L’acte II est bien engagé avec des thèmes phares et Emmanuel Macron tenait à le réaffirmer devant les maires. Devenue une «priorité», la transition écologique passera par les maires. «L’acte II j’ai voulu le bâtir autour de quelques sujets où votre rôle est important. C’est dans les territoires et par les communes que la transition écologique se fait concrètement. L’état fixe un cadre, c’est aux communes de faire», a-t-il rappelé en adressant un message ferme aux maires qui prennent - en dehors de leur pouvoir de police - des arrêtés anti-pesticides. «Votre rôle en matière d’écologie ne doit pas vous conduire à prendre des décisions qui ne relèvent pas de votre pouvoir. J’en appelle à la modération», a-t-il demandé. Sur la loi d’économie circulaire portée par Brune Poirson - dont la mesure sur la consigne des bouteilles agace les maires -, il a toutefois rassuré les élus. «Concernant la consigne des bouteilles: rien ne sera fait sans l’accord des maires», temporise-t-il.

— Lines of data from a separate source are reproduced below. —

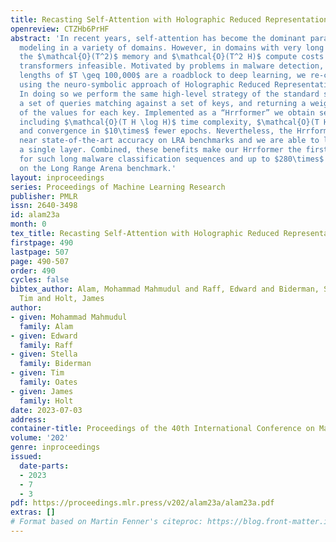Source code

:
 ```yaml
---
title: Recasting Self-Attention with Holographic Reduced Representations
openreview: CTZHb6PrHF
abstract: 'In recent years, self-attention has become the dominant paradigm for sequence
  modeling in a variety of domains. However, in domains with very long sequence lengths
  the $\mathcal{O}(T^2)$ memory and $\mathcal{O}(T^2 H)$ compute costs can make using
  transformers infeasible. Motivated by problems in malware detection, where sequence
  lengths of $T \geq 100,000$ are a roadblock to deep learning, we re-cast self-attention
  using the neuro-symbolic approach of Holographic Reduced Representations (HRR).
  In doing so we perform the same high-level strategy of the standard self-attention:
  a set of queries matching against a set of keys, and returning a weighted response
  of the values for each key. Implemented as a “Hrrformer” we obtain several benefits
  including $\mathcal{O}(T H \log H)$ time complexity, $\mathcal{O}(T H)$ space complexity,
  and convergence in $10\times$ fewer epochs. Nevertheless, the Hrrformer achieves
  near state-of-the-art accuracy on LRA benchmarks and we are able to learn with just
  a single layer. Combined, these benefits make our Hrrformer the first viable Transformer
  for such long malware classification sequences and up to $280\times$ faster to train
  on the Long Range Arena benchmark.'
layout: inproceedings
series: Proceedings of Machine Learning Research
publisher: PMLR
issn: 2640-3498
id: alam23a
month: 0
tex_title: Recasting Self-Attention with Holographic Reduced Representations
firstpage: 490
lastpage: 507
page: 490-507
order: 490
cycles: false
bibtex_author: Alam, Mohammad Mahmudul and Raff, Edward and Biderman, Stella and Oates,
  Tim and Holt, James
author:
- given: Mohammad Mahmudul
  family: Alam
- given: Edward
  family: Raff
- given: Stella
  family: Biderman
- given: Tim
  family: Oates
- given: James
  family: Holt
date: 2023-07-03
address: 
container-title: Proceedings of the 40th International Conference on Machine Learning
volume: '202'
genre: inproceedings
issued:
  date-parts:
  - 2023
  - 7
  - 3
pdf: https://proceedings.mlr.press/v202/alam23a/alam23a.pdf
extras: []
# Format based on Martin Fenner's citeproc: https://blog.front-matter.io/posts/citeproc-yaml-for-bibliographies/
---
```

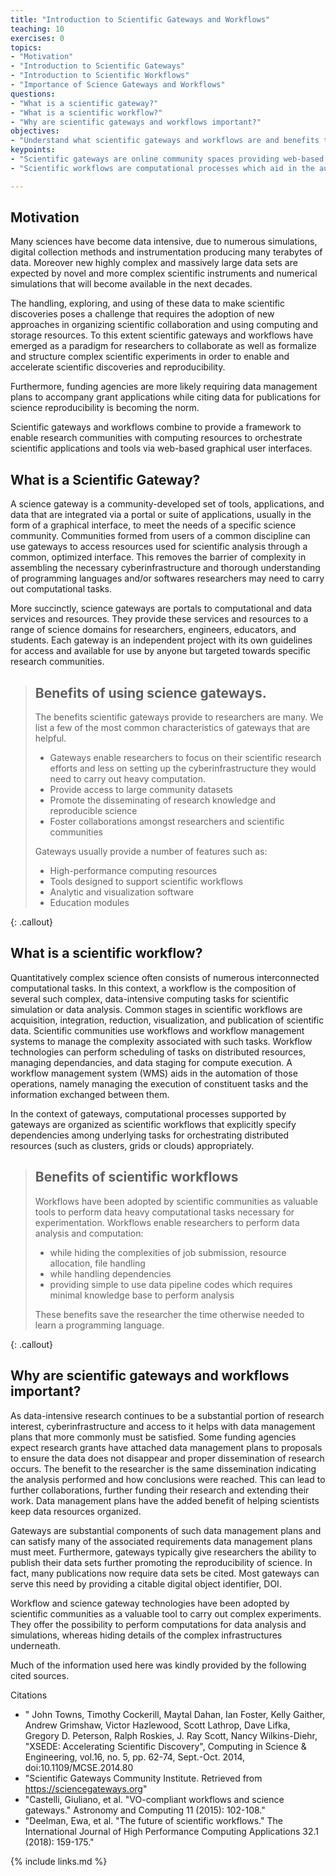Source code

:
 ```yaml
---
title: "Introduction to Scientific Gateways and Workflows"
teaching: 10
exercises: 0
topics:
- "Motivation" 
- "Introduction to Scientific Gateways"
- "Introduction to Scientific Workflows"
- "Importance of Science Gateways and Workflows"
questions: 
- "What is a scientific gateway?"
- "What is a scientific workflow?"
- "Why are scientific gateways and workflows important?"
objectives:
- "Understand what scientific gateways and workflows are and benefits they provide researchers"
keypoints:
- "Scientific gateways are online community spaces providing web-based resources for accessing data, software, computing services, and equipment specific to the needs of a research discipline."
- "Scientific workflows are computational processes which aid in the automation and managing of data-intensive computing tasks while also removing the direct handling of cyberinfrastructure complexities from users."

---
```


## Motivation
Many sciences have become data intensive, due to numerous simulations, digital collection methods and instrumentation producing many terabytes of data. Moreover new highly complex and massively large data sets are expected by novel and more complex scientific instruments and numerical simulations that will become available in the next decades.

The handling, exploring, and using of these data to make scientific discoveries poses a challenge that requires the adoption of new approaches in organizing scientific collaboration and using computing and storage resources. To this extent scientific gateways and workflows have emerged as a paradigm for researchers to collaborate as well as formalize and structure complex scientific experiments in order to enable and accelerate scientific discoveries and reproducibility.

Furthermore, funding agencies are more likely requiring data management plans to accompany grant applications while citing data for publications for science reproducibility is becoming the norm.

Scientific gateways and workflows combine to provide a framework to enable research communities with computing resources to orchestrate scientific applications and tools via web-based graphical user interfaces.


## What is a Scientific Gateway?
A science gateway is a community-developed set of tools, applications, and data that are integrated via a portal or suite of applications, usually in the form of a graphical interface, to meet the needs of a specific science community. Communities formed from users of a common discipline can use gateways to access resources used for scientific analysis through a common, optimized interface. This removes the barrier of complexity in assembling the necessary cyberinfrastructure and thorough understanding of programming languages and/or softwares researchers may need to carry out computational tasks.  

More succinctly, science gateways are portals to computational and data services and resources. They provide these services and resources to a range of science domains for researchers, engineers, educators, and students. Each gateway is an independent project with its own guidelines for access and available for use by anyone but targeted towards specific research communities. 

> ## Benefits of using science gateways.
> The benefits scientific gateways provide to researchers are many.  We list a few of the most common characteristics of gateways that are helpful.
>  - Gateways enable researchers to focus on their scientific research efforts and less on setting up the cyberinfrastructure they would need to carry out heavy computation.
>  - Provide access to large community datasets
>  - Promote the disseminating of research knowledge and reproducible science
>  - Foster collaborations amongst researchers and scientific communities
>
> Gateways usually provide a number of features such as:
>  - High-performance computing resources
>  - Tools designed to support scientific workflows
>  - Analytic and visualization software
>  - Education modules   
> 
{: .callout}

## What is a scientific workflow?

Quantitatively complex science often consists of numerous interconnected computational tasks. In this context, a workflow is the composition of several such complex, data-intensive computing tasks for scientific simulation or data analysis. Common stages in scientific workflows are acquisition, integration, reduction, visualization, and publication of scientific data. Scientific communities use workflows and workflow management systems to manage the complexity associated with such tasks. Workflow technologies can perform scheduling of tasks on distributed resources, managing dependancies, and data staging for compute execution. A workflow management system (WMS) aids in the automation of those operations, namely managing the execution of constituent tasks and the information exchanged between them.

In the context of gateways, computational processes supported by gateways are organized as scientific workflows that explicitly specify dependencies among underlying tasks for orchestrating distributed resources (such as clusters, grids or clouds) appropriately.

> ## Benefits of scientific workflows
>
> Workflows have been adopted by scientific communities as valuable tools to perform data heavy computational tasks necessary for experimentation. Workflows 
> enable researchers to perform data analysis and computation:
> - while hiding the complexities of job submission, resource allocation, file handling
> - while handling dependencies
> - providing simple to use data pipeline codes which requires minimal knowledge base to perform analysis
> 
> These benefits save the researcher the time otherwise needed to learn a programming language.
> 
{: .callout}

## Why are scientific gateways and workflows important?
As data-intensive research continues to be a substantial portion of research interest, cyberinfrastructure and access to it helps with data management plans that more commonly must be satisfied. Some funding agencies expect research grants have attached data management plans to proposals to ensure the data does not disappear and proper dissemination of research occurs. The benefit to the researcher is the same dissemination indicating the analysis performed and how conclusions were reached. This can lead to further collaborations, further funding their research and extending their work. Data management plans have the added benefit of helping scientists keep data resources organized. 

Gateways are substantial components of such data management plans and can satisfy many of the associated requirements data management plans must meet. Furthermore, gateways typically give researchers the ability to publish their data sets further promoting the reproducibility of science. In fact, many publications now require data sets be cited. Most gateways can serve this need by providing a citable digital object identifier, DOI.

Workflow and science gateway technologies have been adopted by scientific communities as a valuable tool to carry out complex experiments. They offer the possibility to perform computations for data analysis and simulations, whereas hiding details of the complex infrastructures underneath. 


Much of the information used here was kindly provided by the following cited sources.

Citations
- " John Towns, Timothy Cockerill, Maytal Dahan, Ian Foster, Kelly Gaither, Andrew Grimshaw, Victor Hazlewood, Scott Lathrop, Dave Lifka, Gregory D. Peterson, Ralph Roskies, J. Ray Scott, Nancy Wilkins-Diehr, "XSEDE: Accelerating Scientific Discovery", Computing in Science & Engineering, vol.16, no. 5, pp. 62-74, Sept.-Oct. 2014, doi:10.1109/MCSE.2014.80
- "Scientific Gateways Community Institute. Retrieved from https://sciencegateways.org"
- "Castelli, Giuliano, et al. "VO-compliant workflows and science gateways." Astronomy and Computing 11 (2015): 102-108."
- "Deelman, Ewa, et al. "The future of scientific workflows." The International Journal of High Performance Computing Applications 32.1 (2018): 159-175."

{% include links.md %}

Sur la décentralisation, Emmanuel Macron ne s’est pas fait prolixe. Le débat de fond et les détails seront abordés après les municipales. Le chef de l’État a néanmoins ouvert la voie à ce que plus de pouvoir de police soit délégués aux maires. Il a refusé l’idée d’une décentralisation de la politique sociale au niveau départementale. «Oui à la décentralisation! Mais à la décentralisation où les compétences sont accompagnées d’une décentralisation claire des financements et des responsabilités qui vont avec», a averti le président Macron.

● La taxe d'habitation

Le président de la République et François Baroin se sont livrés un petit duel à distance dans un match de ping-pong verbal. François Baroin l’a d’abord interpellé sur le sujet le plus inflammable quelques minutes avant son discours. « La suppression de la taxe d’habitation est un fruit qui ne passe pas très bien. On l’a en travers de la gorge(…) Comme tous les chefs d’État, et vous n’êtes pas les premiers, vous avez décidé de supprimer un impôt qui ne vous appartient pas. Il n’y a pas de raisons que vous ayez un traitement de faveur», avait tonné le président de l’AMF dans un demi-sourire. Emmanuel Macron n’a pas tardé pour lui répondre par une citation de François Mitterrand. « Si j’avais voulu répondre sur ces propos point par point, j’aurais fait ministre», a-t-il souri. «C’est pour ça que je vous les envoie», a ajouté le président de la République. «Si durant votre campagne, beaucoup de vos électeurs vous reprochent la baisse (d’impôt)… Faites-le moi savoir! Et qu’ils viennent se plaindre! Et parfois, peut-être, vous aurez le droit d’empocher les félicitations qu’ils vous livrent à vous et pas au gouvernement», a lancé, sur le ton de la boutade, Emmanuel Macron.